This problem requires us to determine the nature of solutions for a system of linear equations $(A - 2I)X = B$. The core concept lies in analyzing the determinant and rank of the coefficient matrix $(A - 2I)$.

Key Concepts for Systems of Linear Equations $CX = B$:

For a system of linear equations $CX = B$, where $C$ is a square matrix of order $n$:

1. Unique Solution: If $\det(C) \neq 0$, then the matrix $C$ is invertible, and a unique solution $X = C^{-1}B$ exists.
2. No Solution or Infinitely Many Solutions: If $\det(C) = 0$, then the matrix $C$ is singular.
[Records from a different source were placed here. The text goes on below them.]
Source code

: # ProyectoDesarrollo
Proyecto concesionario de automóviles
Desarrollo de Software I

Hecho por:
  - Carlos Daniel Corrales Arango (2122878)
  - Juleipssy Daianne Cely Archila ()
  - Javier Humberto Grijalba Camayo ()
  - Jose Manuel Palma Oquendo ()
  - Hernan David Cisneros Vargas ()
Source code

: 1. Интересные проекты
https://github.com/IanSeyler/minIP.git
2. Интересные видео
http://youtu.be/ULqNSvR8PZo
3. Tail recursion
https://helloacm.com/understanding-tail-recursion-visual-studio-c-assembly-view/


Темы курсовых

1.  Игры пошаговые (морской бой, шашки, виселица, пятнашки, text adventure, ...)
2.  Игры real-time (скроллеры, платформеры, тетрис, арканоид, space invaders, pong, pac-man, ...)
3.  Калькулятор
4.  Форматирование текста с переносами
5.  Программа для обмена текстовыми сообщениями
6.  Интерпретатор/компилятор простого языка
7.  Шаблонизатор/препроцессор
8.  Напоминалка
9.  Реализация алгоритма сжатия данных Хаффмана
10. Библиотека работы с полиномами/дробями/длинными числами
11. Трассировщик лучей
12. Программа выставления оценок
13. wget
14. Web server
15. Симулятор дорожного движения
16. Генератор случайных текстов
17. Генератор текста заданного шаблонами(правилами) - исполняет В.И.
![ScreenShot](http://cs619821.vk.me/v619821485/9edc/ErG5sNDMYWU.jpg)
In this case, we need to check the consistency of the system using the concept of rank:
   • If $\text{rank}(C) = \text{rank}([C|B]) < n$ (where $[C|B]$ is the augmented matrix), the system is consistent and has infinitely many solutions. This occurs when the right-hand side vector $B$ can be expressed as a linear combination of the column vectors of $C$, and there are free variables.
   • If $\text{rank}(C) \neq \text{rank}([C|B])$, the system is inconsistent and has no solution. This occurs when the right-hand side vector $B$ cannot be expressed as a linear combination of the column vectors of $C$.

Our strategy will be:

1. First, determine the matrix $A$ using the given conditions.
2. Then, calculate the coefficient matrix $C = (A - 2I)$.
3. Calculate $\det(C)$.
4. If $\det(C) = 0$, we will analyze the system $(A - 2I)X = B$ directly to check for consistency and determine if there are no solutions or infinitely many solutions.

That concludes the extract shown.